[Collected data]

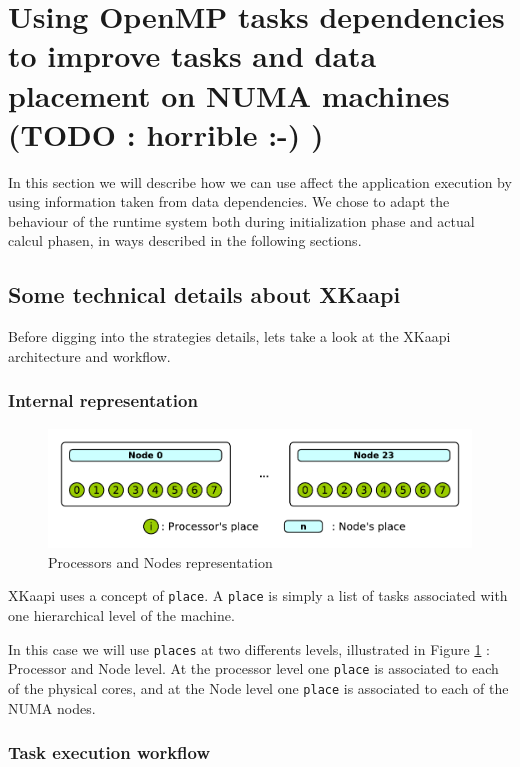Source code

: \documentclass{Styles/llncs}
\begin{document}
\section{Using OpenMP tasks dependencies to improve tasks and data
  placement on NUMA machines (TODO : horrible :-) )}

In this section we will describe how we can use affect the application execution
by using information taken from data dependencies.
We chose to adapt the behaviour of the runtime system both during initialization
phase and actual calcul phasen, in ways described in the following sections.


\subsection{Some technical details about XKaapi}

Before digging into the strategies details, lets take a look at the XKaapi
architecture and workflow.

\subsubsection{Internal representation}

\begin{figure}[t]
  \centering
  \includegraphics[scale=0.8]{./figures/topology.pdf}
\caption{Processors and Nodes representation}
\label{fig:detail-topology}
\end{figure}

XKaapi uses a concept of \verb/place/.
A \verb/place/ is simply a list of tasks associated with one hierarchical level
of the machine.

In this case we will use \verb/places/ at two differents levels, illustrated in
Figure \ref{fig:detail-topology} : Processor and Node level.
At the processor level one \verb/place/ is associated to each of the physical cores, and
at the Node level one \verb/place/ is associated to each of the NUMA nodes.


\subsubsection{Task execution workflow}
\end{document}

WORK INSTRUCTION: Only the lines from the one with "At the processor" through the final line above belong in the answer, each reproduced word for word.

SOLUTION TO THIS EXERCISE:
At the processor level one \verb/place/ is associated to each of the physical cores, and
at the Node level one \verb/place/ is associated to each of the NUMA nodes.


\subsubsection{Task execution workflow}
\end{document}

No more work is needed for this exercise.